Discussion in 'Landscape' started by Leslie Reid, May 3, 2017.

  1. You are invited to upload one of your landscape photos (or more than one, if an extra would help illustrate your objectives or process) and, if you’d like, to accompany your image with some commentary: challenges you faced in making the image? your intent for the image? settings? post-processing decisions? why you did what you did? the place and time? or an aspect you’d like feedback on?
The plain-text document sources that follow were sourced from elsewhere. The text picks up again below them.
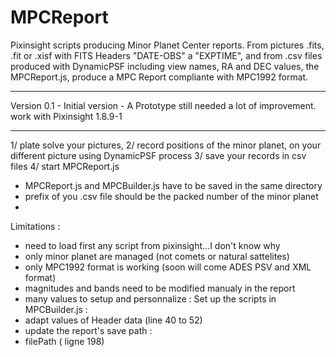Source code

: # MPCReport
Pixinsight scripts producing Minor Planet Center reports. 
From pictures .fits, .fit or .xisf with FITS Headers "DATE-OBS" a "EXPTIME", and from .csv files produced with DynamicPSF including view names, RA and DEC values, the MPCReport.js, produce a MPC Report compliante with MPC1992 format.
***
Version 0.1 - Initial version - A Prototype still needed a lot of improvement. 
work with Pixinsight 1.8.9-1
***
1/ plate solve your pictures, 
2/ record positions of the minor planet, on your different picture using DynamicPSF process
3/ save your records in csv files
4/ start MPCReport.js

- MPCReport.js and MPCBuilder.js have to be saved in the same directory
- prefix of you .csv file should be the packed number of the minor planet  
-

Limitations :
- need to load first any script from pixinsight...I don't know why
- only minor planet are managed (not comets or natural sattelites)
- only MPC1992 format is working (soon will come ADES PSV and XML format)
- magnitudes and bands need to be modified manualy in the report
- many values to setup and personnalize : 
  Set up the scripts in MPCBuilder.js :
- adapt values of Header data (line 40 to 52)
- update the report's save path :
-    filePath ( ligne 198)
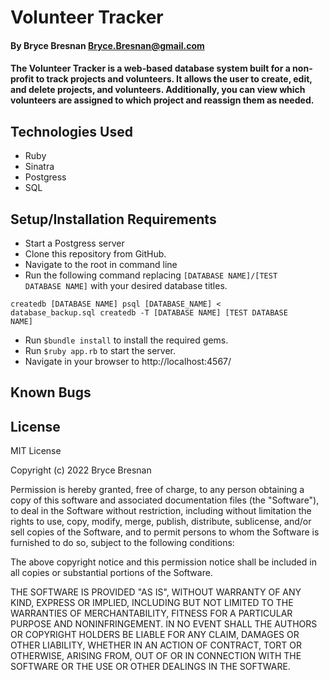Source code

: # Volunteer Tracker

#### By Bryce Bresnan <Bryce.Bresnan@gmail.com>

#### The Volunteer Tracker is a web-based database system built for a non-profit to track projects and volunteers. It allows the user to create, edit, and delete projects, and volunteers. Additionally, you can view which volunteers are assigned to which project and reassign them as needed. 

## Technologies Used

* Ruby
* Sinatra
* Postgress
* SQL


## Setup/Installation Requirements
* Start a Postgress server
* Clone this repository from GitHub.
* Navigate to the root in command line
* Run the following command replacing <code>[DATABASE NAME]/[TEST DATABASE NAME]</code> with your desired database titles.

<code>createdb [DATABASE NAME]
psql [DATABASE_NAME] < database_backup.sql
createdb -T [DATABASE NAME] [TEST DATABASE NAME]</code>

* Run <code>$bundle install</code> to install the required gems.
* Run <code>$ruby app.rb</code> to start the server.
* Navigate in your browser to http://localhost:4567/


## Known Bugs


## License
MIT License

Copyright (c) 2022 Bryce Bresnan

Permission is hereby granted, free of charge, to any person obtaining a copy
of this software and associated documentation files (the "Software"), to deal
in the Software without restriction, including without limitation the rights
to use, copy, modify, merge, publish, distribute, sublicense, and/or sell
copies of the Software, and to permit persons to whom the Software is
furnished to do so, subject to the following conditions:

The above copyright notice and this permission notice shall be included in all
copies or substantial portions of the Software.

THE SOFTWARE IS PROVIDED "AS IS", WITHOUT WARRANTY OF ANY KIND, EXPRESS OR
IMPLIED, INCLUDING BUT NOT LIMITED TO THE WARRANTIES OF MERCHANTABILITY,
FITNESS FOR A PARTICULAR PURPOSE AND NONINFRINGEMENT. IN NO EVENT SHALL THE
AUTHORS OR COPYRIGHT HOLDERS BE LIABLE FOR ANY CLAIM, DAMAGES OR OTHER
LIABILITY, WHETHER IN AN ACTION OF CONTRACT, TORT OR OTHERWISE, ARISING FROM,
OUT OF OR IN CONNECTION WITH THE SOFTWARE OR THE USE OR OTHER DEALINGS IN THE
SOFTWARE.
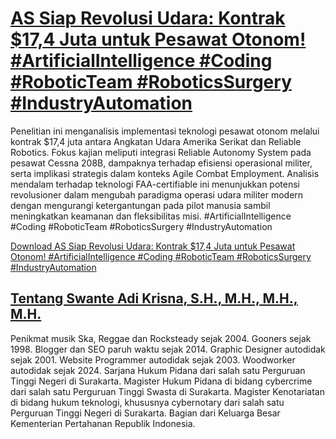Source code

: # [AS Siap Revolusi Udara: Kontrak $17,4 Juta untuk Pesawat Otonom! #ArtificialIntelligence #Coding #RoboticTeam #RoboticsSurgery #IndustryAutomation](https://swanteadikrisna.com/robot/website/2/as-siap-revolusi-udara-kontrak-dollar174-juta-untuk-pesawat-otonom/)

Penelitian ini menganalisis implementasi teknologi pesawat otonom melalui kontrak $17,4 juta antara Angkatan Udara Amerika Serikat dan Reliable Robotics. Fokus kajian meliputi integrasi Reliable Autonomy System pada pesawat Cessna 208B, dampaknya terhadap efisiensi operasional militer, serta implikasi strategis dalam konteks Agile Combat Employment. Analisis mendalam terhadap teknologi FAA-certifiable ini menunjukkan potensi revolusioner dalam mengubah paradigma operasi udara militer modern dengan mengurangi ketergantungan pada pilot manusia sambil meningkatkan keamanan dan fleksibilitas misi. #ArtificialIntelligence #Coding #RoboticTeam #RoboticsSurgery #IndustryAutomation 

[Download AS Siap Revolusi Udara: Kontrak $17,4 Juta untuk Pesawat Otonom! #ArtificialIntelligence #Coding #RoboticTeam #RoboticsSurgery #IndustryAutomation](https://swanteadikrisna.com/robot/website/2/as-siap-revolusi-udara-kontrak-dollar174-juta-untuk-pesawat-otonom/)


## [Tentang Swante Adi Krisna, S.H., M.H., M.H., M.H.](https://swanteadikrisna.com/)

Penikmat musik Ska, Reggae dan Rocksteady sejak 2004. Gooners sejak 1998. Blogger dan SEO paruh waktu sejak 2014. Graphic Designer autodidak sejak 2001. Website Programmer autodidak sejak 2003. Woodworker autodidak sejak 2024. Sarjana Hukum Pidana dari salah satu Perguruan Tinggi Negeri di Surakarta. Magister Hukum Pidana di bidang cybercrime dari salah satu Perguruan Tinggi Swasta di Surakarta. Magister Kenotariatan di bidang hukum teknologi, khususnya cybernotary dari salah satu Perguruan Tinggi Negeri di Surakarta. Bagian dari Keluarga Besar Kementerian Pertahanan Republik Indonesia.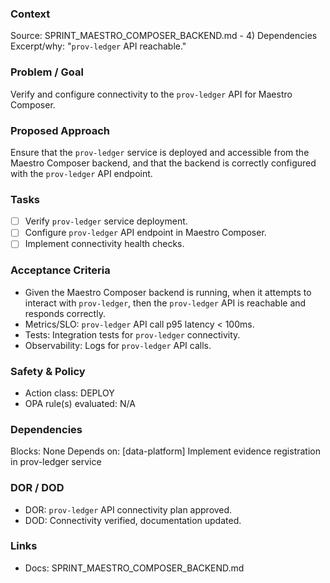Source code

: ### Context
Source: SPRINT_MAESTRO_COMPOSER_BACKEND.md - 4) Dependencies
Excerpt/why: "`prov-ledger` API reachable."

### Problem / Goal
Verify and configure connectivity to the `prov-ledger` API for Maestro Composer.

### Proposed Approach
Ensure that the `prov-ledger` service is deployed and accessible from the Maestro Composer backend, and that the backend is correctly configured with the `prov-ledger` API endpoint.

### Tasks
- [ ] Verify `prov-ledger` service deployment.
- [ ] Configure `prov-ledger` API endpoint in Maestro Composer.
- [ ] Implement connectivity health checks.

### Acceptance Criteria
- Given the Maestro Composer backend is running, when it attempts to interact with `prov-ledger`, then the `prov-ledger` API is reachable and responds correctly.
- Metrics/SLO: `prov-ledger` API call p95 latency < 100ms.
- Tests: Integration tests for `prov-ledger` connectivity.
- Observability: Logs for `prov-ledger` API calls.

### Safety & Policy
- Action class: DEPLOY
- OPA rule(s) evaluated: N/A

### Dependencies
Blocks: None
Depends on: [data-platform] Implement evidence registration in prov-ledger service

### DOR / DOD
- DOR: `prov-ledger` API connectivity plan approved.
- DOD: Connectivity verified, documentation updated.

### Links
- Docs: SPRINT_MAESTRO_COMPOSER_BACKEND.md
    And please feel free to ask questions of others who have posted images or to join the discussion. If you don’t feel like using words, that’s OK too—unaccompanied images (or unaccompanied words, for that matter) are also very much welcomed. As for the technicalities, the usual forum guidelines apply: files < 1 MB; image size <1000 px maximum dimension.
  2. This scene caught my eye on Monday as I was scrambling back up to the car after a hike (the objective of which was to shoot a waterfall to post in this thread; you might see that next week). ISO 400, 18-135 mm lens at 50 mm, f/9.0, 1/160 s, polarized; spot-metered (probably on the backlit foliage). The warm sunlight streaming in from the right had been what caught my eye, but the raw image was cold and flat in the sunlit areas. I cropped to exclude some sky on the left and some of the dark foreground. I reduced the exposure 1 stop in post (Lightroom), then added a radial gradient to reestablish the original exposure on the right and warmed it up a bit; I erased the gradient from the cliff on the right. I used an adjustment brush to open up the shadows on the foreground rocks and cliff and increased clarity there. Overall, I Increased the white point, reduced highlights, and slightly increased clarity and vibrance.

    sjmurray likes this.
  3. Pescadero Marsh Misc 10_North Coast_1.jpg
  4. The photo shows highway 168 winding through the far Eastern edge of Califirnia with the White Mountains in the near backgroind and the snow covered Sierra Nevada Mountains in the far background. I was driving this rather obscure road to find the Ancient Brisclecone Pine Forest in the White Mountains, home of the oldest trees in the world, with some more than 4,000 years old. It is well worth visiting, and offers many photographic opportunities. highway 168.jpg
  5. Glen, I just took a Google Earth virtual drive down 168 to see where that road was. What a desolate place. My question is why would they even put a road there?
  6. The road actually has quite a bit of history: it's part of the (Roosevelt) Midland Trail, one of the first, if not the first, marked transcontinental auto trails in America, connecting Washington D.C. (or New York City, depending on sources) with San Francisco and Los Angeles (the routing splits in Big Pine).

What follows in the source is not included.